第3話 毎晩のお祈り。 15歳の私が初めて出会った宗教の世界
ユタ州での生活が始まって数日。
私は毎日のように新しい発見と驚きの連続でした。
そんな中、特に印象に残っている出来事があります。
それは夕食の時間でした。
ある夜、夕食の準備が整い、家族全員がテーブルに座りました。
私はいつものように「いただきます」と言おうとしたその時です。
突然、ホストファミリー全員が手を組み、静かに目を閉じました。
私は何が始まったのか分かりません。
慌てて周りを見渡します。
すると、その日のお祈りの担当だったお父さんが真剣な表情で話し始めました。
家族が一日無事に過ごせたこと。
こうして食事をいただけること。
その感謝を神様に伝えていたのです。
私は戸惑いました。
日本では経験したことのない光景だったからです。
もちろん英語のお祈りの内容はほとんど分かりませんでした。
それでも、どこか日本の「いただきます」や「ごちそうさまでした」に通じるものがあるように感じました。
食べ物や周りの人への感謝を表すという意味では、とても似ている気がしたのです。
なぜ毎日お祈りをするのかは分かりませんでした。
でも考えてみれば、私たちも子どもの頃から自然と手を合わせ、「いただきます」と言うことを教わっています。
そう思うと、不思議と嫌な気持ちはありませんでした。
むしろ、
「なぜだろう?」
「どんな意味があるのだろう?」
という興味の方が大きかったのです。
ホストファミリーは私に自分たちの考えを押し付けることはありませんでした。
ただ自然に、自分たちが大切にしている習慣を続けていました。
お祈りが終わると、それぞれが好きな料理をお皿に取り分けます。
そして食事が始まると、ご両親は子どもたち一人ひとりに声をかけました。
「今日はどんな一日だった?」
そこから家族の会話が始まります。
親が子どもにしっかり関心を持ち、一人ひとりの話に耳を傾ける姿を見て、私はとても驚きました。
そして、どこか羨ましい気持ちにもなりました。
少なくとも私の家では、食事の時間に家族みんなでその日の出来事を話す習慣はありませんでした。
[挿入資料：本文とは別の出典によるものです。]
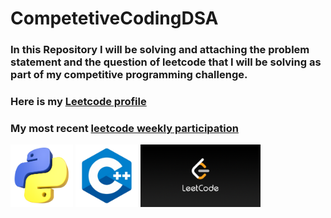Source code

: # CompetetiveCodingDSA

### In this Repository I will be solving and attaching the problem statement and the question of leetcode that I will be solving as part of my competitive programming challenge.

### Here is my [Leetcode profile](https://leetcode.com/u/H1IxqQzdIz/)

### My most recent [leetcode weekly participation](https://leetcode.com/contest/weekly-contest-419/)

<div style="flex">
    <img src="./pythonlogo.webp" style="height:100px;"/>
    <img src="./c++Logo-removebg-preview.png" style="height:100px;"/>
    <img src="./LeetcodeLogo.png" style="height:100px;"/>
</div>
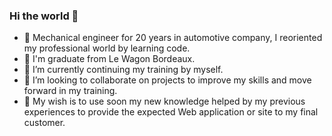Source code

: ### Hi the world 👋

- 🚙 Mechanical engineer for 20 years in automotive company, I reoriented my professional world by learning code.
- 🔭 I'm graduate from Le Wagon Bordeaux.
- 🌱 I’m currently continuing my training by myself.
- 👯 I’m looking to collaborate on projects to improve my skills and move forward in my training.
- 🎯 My wish is to use soon my new knowledge helped by my previous experiences to provide the expected Web application or site to my final customer.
だからこそ、この温かな食卓の風景はとても新鮮だったのです。
今振り返ると、私はこの家庭で英語だけではない大切なことを学んでいました。
世界にはさまざまな価値観があり、信じるものも違うこと。
日本では当たり前だったことが、海外では当たり前ではないこと。
そして海外で当たり前のことが、日本では珍しいこともあること。
留学生活で私が最初に学んだ、英語以上に大切なことは、
「違いを怖がらないこと」
だったのかもしれません。
15歳の私はまだ知りませんでした。
このホストファミリーとの生活が、思いもよらない形で終わりを迎えることになることを。
そして、それが私の人生をさらに大きく動かしていくことを。